Predicting clinical sensitivity for the GJA3 gene is challenging due to the genetic heterogeneity. However, all the reported causative variants are detectable by sequencing (Human Gene Mutation Database).
Cataracts are described as opacification of the crystalline lens of the eye that result in abnormal refraction index and light scattering. Congenital cataracts (CC) are a serious and leading cause of reversible blindness in childhood. They account for about one-tenth of the cases of childhood blindness (Francis and Moore 2004). Estimated prevalence rate is 1.2 - 6.0 per 10,000 live births. Early diagnosis and surgery and optical correction have resulted in an improved outcome for infants with either unilateral or bilateral cataracts (Lambert and Drack 1996).
GJA3-associated cataracts are characterized as zonular pulverulent, posterior polar, nuclear coralliform, embryonal nuclear, and Coppock-like catatracts (Rees et al. 2000; Zhang et al. 2012).
Currently, isolated or primary cataracts have been mapped to about 40 genetic loci, and over 25 of those are connected to pathogenic variants in specific genes. However, this number is constantly increasing. Among the candidate genes, the majority of the identified pathogenic variants (about half) are in crystallins (CRYAA, CRYAB, CRYBA1, CRYBB1, CRYBB2, CRYBB3, CRYBA4, CRYGS, CRYGC, CRYGD), followed by (about a quarter) lens-specific connexins (GJA3, GJA8). The remainder are divided among growth and Transcription Factors (HSF4, MAF, PITX3), Membrane Proteins aquaporin-0 ((AQP0, also known as MIP), cytoskeletal structural proteins (beaded filament structural proteins BFSP1 and BFSP2) and others (FYCO1, GCNT2, HSF4, LIM2, SIL1, TDRD7, FOXE3, CHMP4B, EPHA2, SLC33A1, AGK) (Hejtmancik 2008).
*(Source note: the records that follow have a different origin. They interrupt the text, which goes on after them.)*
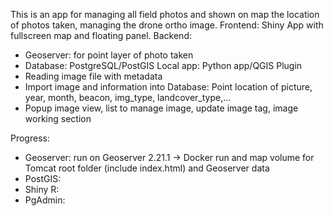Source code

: This is an app for managing all field photos and shown on map the location of photos taken, managing the drone ortho image.
Frontend: Shiny App with fullscreen map and floating panel.
Backend:
  - Geoserver: for point layer of photo taken
  - Database: PostgreSQL/PostGIS
Local app: Python app/QGIS Plugin
  - Reading image file with metadata
  - Import image and information into Database: Point location of picture, year, month, beacon, img_type, landcover_type,...
  - Popup image view, list to manage image, update image tag, image working section

Progress:
- Geoserver: run on Geoserver 2.21.1 -> Docker run and map volume for Tomcat root folder (include index.html) and Geoserver data
- PostGIS:
- Shiny R:
- PgAdmin:
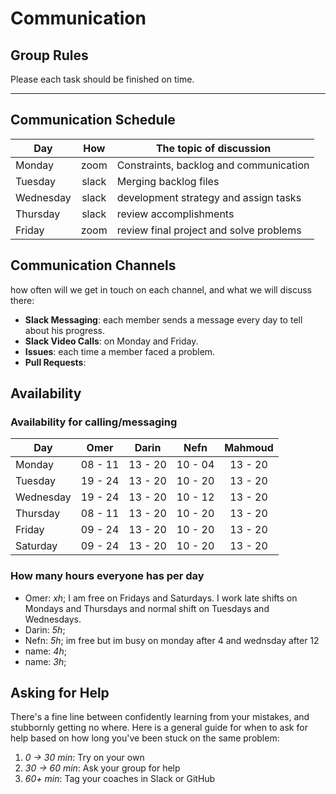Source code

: # Communication

## Group Rules

Please each task should be finished on time.

---

## Communication Schedule

| Day          | How      | The topic of discussion                    |
| ---          | :-:      | ------------------------------------------ |
|   Monday     |   zoom   |    Constraints, backlog and communication  |
|   Tuesday    |   slack  |    Merging backlog files                   |
|   Wednesday  |   slack  |    development strategy and assign tasks   |
|   Thursday   |   slack  |    review accomplishments                  |
|   Friday     |   zoom   |    review final project and solve problems |

## Communication Channels

how often will we get in touch on each channel, and what we will discuss there:

- **Slack Messaging**: each member sends a message every day to tell about his progress.
- **Slack Video Calls**: on Monday and Friday.
- **Issues**: each time a member faced a problem.
- **Pull Requests**:

## Availability

### Availability for calling/messaging

| Day       |  Omer   |  Darin  |  Nefn   | Mahmoud |
| --------- | :-----: | :-----: | :-----: | :-----: |
| Monday    | 08 - 11 | 13 - 20 | 10 - 04 | 13 - 20 |
| Tuesday   | 19 - 24 | 13 - 20 | 10 - 20 | 13 - 20 |
| Wednesday | 19 - 24 | 13 - 20 | 10 - 12 | 13 - 20 |
| Thursday  | 08 - 11 | 13 - 20 | 10 - 20 | 13 - 20 |
| Friday    | 09 - 24 | 13 - 20 | 10 - 20 | 13 - 20 |
| Saturday  | 09 - 24 | 13 - 20 | 10 - 20 | 13 - 20 |

### How many hours everyone has per day

- Omer: _xh_; I am free on Fridays and Saturdays. I work late shifts on
Mondays and Thursdays and normal shift on Tuesdays and Wednesdays.
- Darin: _5h_;
- Nefn: _5h_; im free but im busy on monday after 4 and wednsday after 12
- name: _4h_;
- name: _3h_;

## Asking for Help

There's a fine line between confidently learning from your mistakes, and
stubbornly getting no where. Here is a general guide for when to ask for
help based on how long you've been stuck on the same problem:

1. _0 -> 30 min_: Try on your own
2. _30 -> 60 min_: Ask your group for help
3. _60+ min_: Tag your coaches in Slack or GitHub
Heterozygous pathogenic variants in GJA3 that encodes gap junction protein alpha-3 (also known as connexin-46-CX46) are shown to be causative for autosomal dominant cataracts with incomplete penetrance (Rees et al. 2000; Zhang et al. 2012). GJA3 encoded protein is first expressed when epithelial cells differentiate into lens fibers and is critical to lens transparency (Wang et al. 2017). Mostly missense variants have been documented causative, although rarely small frameshift deletions and one splicing variant have been documented causative (Human Gene Mutation Database).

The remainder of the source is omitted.